A second album that included such songs as the intense “Family,” “Mahine Gun,” and “Don’t Hate Me,”  there was also the tongue-in-cheek “Everyone’s An Asshole.” Possessing a sound that found Badflower being themselves, it was beginning to look like this band was a keeper. Sustaining themselves on tour with a diverse mix of acts through the years, ranging from Shinedown to Incubus and Paris Jackson, Badflower oddly fit everywhere, but also nowhere at all.

A band that is not enamoured by shiny, hollow success by just pumping out the same paint-by-number tunes, now in 2025, they once more take matters in another direction. First, giving a glimpse into what might be next in June 2024 with the release of the single “Teacher Has A Gun,” there was a bit of a Pop Punk vibe involved, as with the follow-up of “Detroit” in July 2024. Still, the release of “Haunting You” in October 2024 was something completely different. Followed by the moody “London” in January 2025, the more straightforward Alternative Rock “Paws” in April 2025, and the heavy Punk-driven “Snuff” in early June 2025, it began to look like each component of a new album would be scattered across the spectrum.

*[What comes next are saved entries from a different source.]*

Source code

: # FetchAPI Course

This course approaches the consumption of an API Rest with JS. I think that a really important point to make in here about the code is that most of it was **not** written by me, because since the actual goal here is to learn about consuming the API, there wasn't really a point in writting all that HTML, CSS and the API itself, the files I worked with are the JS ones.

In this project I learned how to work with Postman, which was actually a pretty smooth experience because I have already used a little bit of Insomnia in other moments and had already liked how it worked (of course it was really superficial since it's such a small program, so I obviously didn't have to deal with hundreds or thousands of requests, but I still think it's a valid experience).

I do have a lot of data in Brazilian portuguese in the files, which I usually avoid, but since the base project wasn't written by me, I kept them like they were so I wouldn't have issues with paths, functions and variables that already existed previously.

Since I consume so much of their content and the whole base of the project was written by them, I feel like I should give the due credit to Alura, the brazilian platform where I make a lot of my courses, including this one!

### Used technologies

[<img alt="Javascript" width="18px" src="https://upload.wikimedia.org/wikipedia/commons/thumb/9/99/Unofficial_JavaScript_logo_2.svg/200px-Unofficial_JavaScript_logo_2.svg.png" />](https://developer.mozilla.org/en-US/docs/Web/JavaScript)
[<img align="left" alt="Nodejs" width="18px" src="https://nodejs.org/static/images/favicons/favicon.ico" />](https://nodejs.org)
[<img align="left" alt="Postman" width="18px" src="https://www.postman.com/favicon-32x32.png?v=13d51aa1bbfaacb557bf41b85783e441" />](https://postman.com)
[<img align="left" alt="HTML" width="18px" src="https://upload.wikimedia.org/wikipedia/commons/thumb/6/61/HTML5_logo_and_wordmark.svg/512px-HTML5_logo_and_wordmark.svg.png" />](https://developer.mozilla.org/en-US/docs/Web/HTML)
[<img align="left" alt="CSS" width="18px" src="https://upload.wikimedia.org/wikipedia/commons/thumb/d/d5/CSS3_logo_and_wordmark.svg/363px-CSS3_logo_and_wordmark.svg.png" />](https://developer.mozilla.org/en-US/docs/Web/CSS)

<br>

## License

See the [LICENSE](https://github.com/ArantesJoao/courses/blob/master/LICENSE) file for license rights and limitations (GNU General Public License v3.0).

Rather exciting if you like diversity without a flatline tempo, at last, the third full-length album from Badflower, No Place Like Home, arrived on June 20, 2025, through Big Machine Records. Including each of the 2024 and early 2025 singles (except for “Teacher Has A Gun”), in total, No Place Like Home is a deep thirteen-track album that never grows boring. Once again, including the tried and true lineup of Vocalist/Guitarist Josh Katz, Lead Guitarist Joey Morrow, Bassist Alex Espiritu, and Drummer Anthony Sonetti, this new album has all the signatures of Badflower (raw emotion, sarcasm, and unpredictability) all matched with further maturity.

A reflection of who the band is and their own experiences, it seems that while their lyrical themes still struggle with internal mental battles and feelings of negativity, there is a wider lens into happiness, self-acceptance, and even finding love. Now, before you rush to judgment and think Badflower is going soft, refrain and realize their progression as a band and as songwriters feels entirely natural.

Still very heavy and dangling between Alternative and Hard Rock, the dynamics from song to song are refreshing and invigorating. Rich in texture, these are Rock songs with a heartbeat that allows you to dig into the storylines sung out by Katz in various animated tones. For deeper understanding, tracks like “Story Of Our Lives,” “What’s The Point,” and “Don’t Be A Stranger” are extraordinarily insightful and heartbreaking at the same time. This is while “Number 1” is the best reaction to the shallow world that treats everything as disposable, only to be replaced by what is hot next.

Overall, not enough can be said about Badflower’s genuine human quality. They are not looking to fit any frame just to sell a record, but are, in truth, making the music they think sounds good, and it just so happens it is damn good too. That is why Cryptic Rock highly recommends the evolution of Badflower, giving No Place Like Home 5 out of 5 stars.